Can science select our next eventing team?

In a WEG or a Games year, one favorite pastime in the world of the horse, is speculating about who will, and who will not, make the Team. Perhaps the hardest to evaluate is in the eventing. Here there are so many factors, here is it very hard to create a head-to-head final trial. So how do you really measure Badminton against Adelaide? How do you pick the riders who rise to the occasion, and leave out the ones who go to pieces? How do you spot the combination on the rise, or the ones about to slip into obscurity? Impossible you say? Think again, a couple of Irishmen (!) have crunched mountains of stats and come up with ground breaking results!

I must confess that I have long been a sceptic when it comes to ‘sports science’, not because I have anything against science, but because the quality of the ‘science’ served up in the horse world has been so often simplistic, or worse, simple minded.
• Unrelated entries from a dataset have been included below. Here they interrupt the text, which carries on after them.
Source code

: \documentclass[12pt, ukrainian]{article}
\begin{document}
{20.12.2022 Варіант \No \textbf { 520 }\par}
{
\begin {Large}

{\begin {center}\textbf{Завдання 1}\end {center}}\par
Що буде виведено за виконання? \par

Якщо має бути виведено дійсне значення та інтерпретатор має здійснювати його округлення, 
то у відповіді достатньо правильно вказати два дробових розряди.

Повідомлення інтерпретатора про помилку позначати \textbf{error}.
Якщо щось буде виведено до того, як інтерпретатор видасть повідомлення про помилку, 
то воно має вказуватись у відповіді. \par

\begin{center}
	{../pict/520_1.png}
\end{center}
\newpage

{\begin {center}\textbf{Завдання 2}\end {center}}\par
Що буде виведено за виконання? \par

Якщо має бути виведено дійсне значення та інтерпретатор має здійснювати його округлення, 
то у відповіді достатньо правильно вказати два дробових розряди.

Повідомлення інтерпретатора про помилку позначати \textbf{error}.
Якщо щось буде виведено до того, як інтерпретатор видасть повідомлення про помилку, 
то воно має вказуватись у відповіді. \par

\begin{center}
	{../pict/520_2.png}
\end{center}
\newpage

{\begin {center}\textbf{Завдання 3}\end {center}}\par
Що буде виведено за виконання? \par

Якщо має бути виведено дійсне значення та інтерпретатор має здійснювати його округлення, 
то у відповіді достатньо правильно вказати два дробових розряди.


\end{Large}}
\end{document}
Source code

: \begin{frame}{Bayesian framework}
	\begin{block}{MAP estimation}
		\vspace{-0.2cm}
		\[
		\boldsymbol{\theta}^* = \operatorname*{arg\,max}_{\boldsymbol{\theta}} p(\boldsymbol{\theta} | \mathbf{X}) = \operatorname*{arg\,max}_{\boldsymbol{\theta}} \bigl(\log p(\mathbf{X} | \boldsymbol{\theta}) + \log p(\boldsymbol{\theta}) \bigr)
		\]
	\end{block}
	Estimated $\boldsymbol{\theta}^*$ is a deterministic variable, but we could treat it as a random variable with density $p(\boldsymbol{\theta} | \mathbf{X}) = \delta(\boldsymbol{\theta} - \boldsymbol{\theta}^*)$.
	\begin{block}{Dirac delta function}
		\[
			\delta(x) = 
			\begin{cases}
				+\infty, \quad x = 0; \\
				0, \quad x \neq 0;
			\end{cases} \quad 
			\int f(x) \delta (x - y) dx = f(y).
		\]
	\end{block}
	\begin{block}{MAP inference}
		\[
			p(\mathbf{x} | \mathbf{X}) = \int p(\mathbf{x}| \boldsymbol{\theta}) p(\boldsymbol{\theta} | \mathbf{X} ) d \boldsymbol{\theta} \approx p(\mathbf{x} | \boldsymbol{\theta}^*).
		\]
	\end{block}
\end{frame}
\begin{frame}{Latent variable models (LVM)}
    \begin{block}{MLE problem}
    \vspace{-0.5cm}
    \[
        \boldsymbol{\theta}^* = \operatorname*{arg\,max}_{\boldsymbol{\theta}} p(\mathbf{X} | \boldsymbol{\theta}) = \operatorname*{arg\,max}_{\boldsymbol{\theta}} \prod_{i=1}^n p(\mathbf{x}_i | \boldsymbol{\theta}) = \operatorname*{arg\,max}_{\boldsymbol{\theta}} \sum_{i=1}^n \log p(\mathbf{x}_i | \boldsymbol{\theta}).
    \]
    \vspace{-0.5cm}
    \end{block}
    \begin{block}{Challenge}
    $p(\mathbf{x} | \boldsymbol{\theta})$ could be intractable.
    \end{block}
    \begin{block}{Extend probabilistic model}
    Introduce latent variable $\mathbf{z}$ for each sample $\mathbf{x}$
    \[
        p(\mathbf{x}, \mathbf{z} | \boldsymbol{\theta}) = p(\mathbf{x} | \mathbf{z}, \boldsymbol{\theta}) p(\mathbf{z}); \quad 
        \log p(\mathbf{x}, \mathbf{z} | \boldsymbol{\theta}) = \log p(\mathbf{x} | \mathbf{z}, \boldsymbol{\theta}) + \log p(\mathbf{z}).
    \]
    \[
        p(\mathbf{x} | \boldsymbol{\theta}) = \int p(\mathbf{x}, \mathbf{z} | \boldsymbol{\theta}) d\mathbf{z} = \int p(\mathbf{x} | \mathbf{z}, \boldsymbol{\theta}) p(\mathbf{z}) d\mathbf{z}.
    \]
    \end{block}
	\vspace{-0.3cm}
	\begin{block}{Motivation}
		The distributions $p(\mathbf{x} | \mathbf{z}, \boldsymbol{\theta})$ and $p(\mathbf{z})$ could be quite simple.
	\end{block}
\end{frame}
That is until I found myself listening, fascinated, to Australian eventing selector, Georgia Widdup. Georgia competed herself and got as far as a World Cup final in Sweden, but she is brighter than the average bear – a qualified lawyer, and when she starts applying her formidable intellectual skills to eventing, and eventing selection, listen hard.
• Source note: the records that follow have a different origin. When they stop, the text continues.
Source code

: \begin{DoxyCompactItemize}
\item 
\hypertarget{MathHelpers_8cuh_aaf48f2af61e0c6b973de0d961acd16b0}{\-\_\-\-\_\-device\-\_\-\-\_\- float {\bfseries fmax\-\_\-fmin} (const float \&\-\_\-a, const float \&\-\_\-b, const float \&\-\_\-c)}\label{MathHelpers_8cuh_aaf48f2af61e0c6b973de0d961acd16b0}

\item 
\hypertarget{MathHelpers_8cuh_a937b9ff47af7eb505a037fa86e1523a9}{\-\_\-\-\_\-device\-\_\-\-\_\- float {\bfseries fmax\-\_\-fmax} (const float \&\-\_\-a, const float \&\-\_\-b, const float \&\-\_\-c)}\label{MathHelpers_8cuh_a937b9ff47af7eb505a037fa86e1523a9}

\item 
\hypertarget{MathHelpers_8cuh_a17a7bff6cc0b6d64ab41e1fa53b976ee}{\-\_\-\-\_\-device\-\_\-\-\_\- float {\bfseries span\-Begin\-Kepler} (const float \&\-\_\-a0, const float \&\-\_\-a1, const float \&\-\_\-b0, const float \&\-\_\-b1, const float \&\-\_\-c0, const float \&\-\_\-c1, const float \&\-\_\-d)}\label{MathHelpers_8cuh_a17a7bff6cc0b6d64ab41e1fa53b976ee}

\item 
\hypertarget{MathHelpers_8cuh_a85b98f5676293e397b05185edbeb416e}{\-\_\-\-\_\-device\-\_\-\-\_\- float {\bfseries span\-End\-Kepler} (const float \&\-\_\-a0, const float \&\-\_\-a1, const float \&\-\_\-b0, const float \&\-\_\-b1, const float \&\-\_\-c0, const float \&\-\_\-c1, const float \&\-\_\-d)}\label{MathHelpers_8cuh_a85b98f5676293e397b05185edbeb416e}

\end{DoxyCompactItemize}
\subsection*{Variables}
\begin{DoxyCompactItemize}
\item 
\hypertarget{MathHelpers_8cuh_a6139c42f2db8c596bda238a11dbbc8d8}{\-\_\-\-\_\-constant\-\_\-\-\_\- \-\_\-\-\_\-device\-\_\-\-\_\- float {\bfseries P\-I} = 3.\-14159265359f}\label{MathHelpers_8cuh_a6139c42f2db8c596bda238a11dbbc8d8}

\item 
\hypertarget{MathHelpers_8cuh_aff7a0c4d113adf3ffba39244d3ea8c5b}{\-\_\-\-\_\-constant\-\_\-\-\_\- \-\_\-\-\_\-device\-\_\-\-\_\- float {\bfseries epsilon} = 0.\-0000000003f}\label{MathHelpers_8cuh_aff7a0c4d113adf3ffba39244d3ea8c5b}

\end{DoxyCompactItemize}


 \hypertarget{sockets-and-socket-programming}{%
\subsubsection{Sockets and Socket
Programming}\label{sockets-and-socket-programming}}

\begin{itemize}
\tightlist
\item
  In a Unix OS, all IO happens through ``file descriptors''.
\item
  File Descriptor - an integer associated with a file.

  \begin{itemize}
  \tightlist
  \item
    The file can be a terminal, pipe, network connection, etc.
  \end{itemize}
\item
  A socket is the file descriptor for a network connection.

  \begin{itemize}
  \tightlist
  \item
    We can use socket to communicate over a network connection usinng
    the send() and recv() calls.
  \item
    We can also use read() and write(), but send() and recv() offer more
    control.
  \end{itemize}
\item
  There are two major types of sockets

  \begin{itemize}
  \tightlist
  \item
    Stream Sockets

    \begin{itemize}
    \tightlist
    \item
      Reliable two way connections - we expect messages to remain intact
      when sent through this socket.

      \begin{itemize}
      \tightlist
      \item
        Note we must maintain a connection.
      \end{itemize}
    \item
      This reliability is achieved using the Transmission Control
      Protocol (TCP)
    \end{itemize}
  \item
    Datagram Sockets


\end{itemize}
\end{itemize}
She began to tell me about a company in Ireland, Equiratings, that was crunching the numbers on our sport with amazing results. The project began ten years ago, when Sam Watson, an international four star eventer began to track his own performance on paper against the world’s best. It’s now an award winning business with clients in fifteen countries.
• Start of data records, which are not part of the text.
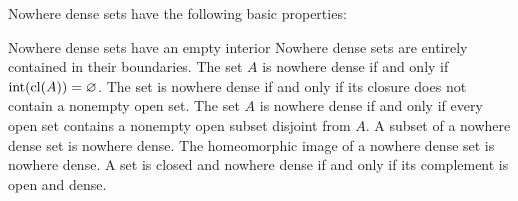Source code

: \begin{proposition}\label{thm:nowhere_dense_properties}
  Nowhere dense sets have the following basic properties:
  \begin{propenum}
     Nowhere dense sets have an empty interior
     Nowhere dense sets are entirely contained in their boundaries.
     The set \( A \) is nowhere dense if and only if \( \operatorname{int}(\operatorname{cl}(A)) = \varnothing \).
     The set is nowhere dense if and only if its closure does not contain a nonempty open set.
    \cite[proposition 1.3.5]{Engelking1989} The set \( A \) is nowhere dense if and only if every open set contains a nonempty open subset disjoint from \( A \).
     A subset of a nowhere dense set is nowhere dense.
     The homeomorphic image of a nowhere dense set is nowhere dense.
     A set is closed and nowhere dense if and only if its complement is open and dense.
  \end{propenum}
\end{proposition}
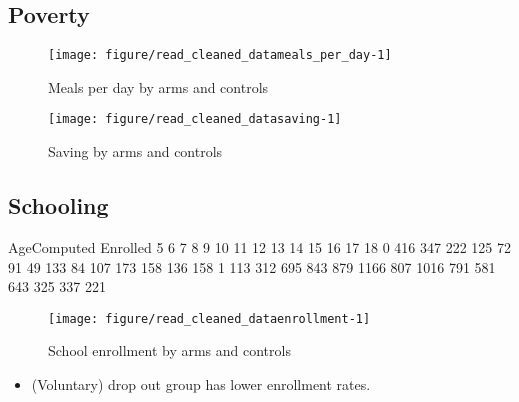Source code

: \subsection{Poverty}


\begin{Schunk}
\begin{figure}

{\centering \texttt{[image: figure/read\_cleaned\_datameals\_per\_day-1]} 

}

\caption[Meals per day by arms and controls]{Meals per day by arms and controls}\label{Figure meals per day}
\end{figure}
\end{Schunk}
\begin{Schunk}
\begin{figure}

{\centering \texttt{[image: figure/read\_cleaned\_datasaving-1]} 

}

\caption[Saving by arms and controls]{Saving by arms and controls}\label{Figure saving}
\end{figure}
\end{Schunk}

\subsection{Schooling}


\begin{Schunk}
\begin{Soutput}
        AgeComputed
Enrolled    5    6    7    8    9   10   11   12   13   14   15   16   17   18
       0  416  347  222  125   72   91   49  133   84  107  173  158  136  158
       1  113  312  695  843  879 1166  807 1016  791  581  643  325  337  221
\end{Soutput}
\begin{figure}

{\centering \texttt{[image: figure/read\_cleaned\_dataenrollment-1]} 

}

\caption[School enrollment by arms and controls]{School enrollment by arms and controls}\label{Figure enrollment}
\end{figure}
\end{Schunk}
\begin{itemize}
\vspace{1.0ex}\setlength{\itemsep}{1.0ex}\setlength{\baselineskip}{12pt}
\item	(Voluntary) drop out group has lower enrollment rates.
\end{itemize}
So how does it work? It’s hard to give a simple answer because their data base can answer so many different questions, but let’s look at an issue that is very real for the future of Australian eventing, the changes in format that will be in place for the next Games in Tokyo. Okay we know they are very dumb changes and the effect will be so disastrous that they will only last one Games, but the truth is that there are going to be teams of three with no drop score. And that is a worry for Australia, because equiratings tells us that we tend to star or not make the finish line.

This is how Georgia explained it to me:

You were saying that one thing the stats told us was that we had a very low reliability rate of cross country completion, compared to Germany and the UK…

” One of the data points that equiratings has been able to produce is a ‘reliability rating’. This data point tells you the likelihood of any individual competitor completing the competition. Equiratings have provided us with some analysis they have done on the last 5 championships. This was pretty fascinating as it showed that it’s the Brits who’ve got the highest reliability rate of cross country completion. They are at 94%, Germany is 88% and we are down to 58%. It is an issue for our team. Now we need to adjust this somewhat for selection strategy – at London, we had five in the team, with three to count, so your strategy in selection was recognizing that you had two potential drop scores, which is obviously different to a championships where no drop scores are allowed – as is the case under the new rules – then I think your approach changes, getting home becomes way more important.”

“The Equiratings figures show that if you select three combinations each with an 80% reliability rating (equiratings tells us that an 80% reliability rating is high), the statistics say three times 80%, you end up on a 50%. That means we have only a 50:50 chance of ending up with a team come showjumping day. What that tells you is that reliability is going to be everything if you want to finish with a team. The calculations from the last 5 championships showed us that based on our current reliability ratings, we had a 30% chance of finishing with a team score at the Tokyo Games.”

Ouch!

“It is interesting to look at the Brits – their reliability is really high, and you wouldn’t think that, given that they didn’t have a great time cross country at Rio, but what we do know is that they have stops, but they finish. And clearly that is not what we are doing. At the last few championships, our riders have tended to go clear, or be eliminated, whereas the Brits’ horses have jumping penalties cross country but they don’t have eliminations to the same extent as we do.” … now we don’t have the option of a drop score, the eliminations are a killer.”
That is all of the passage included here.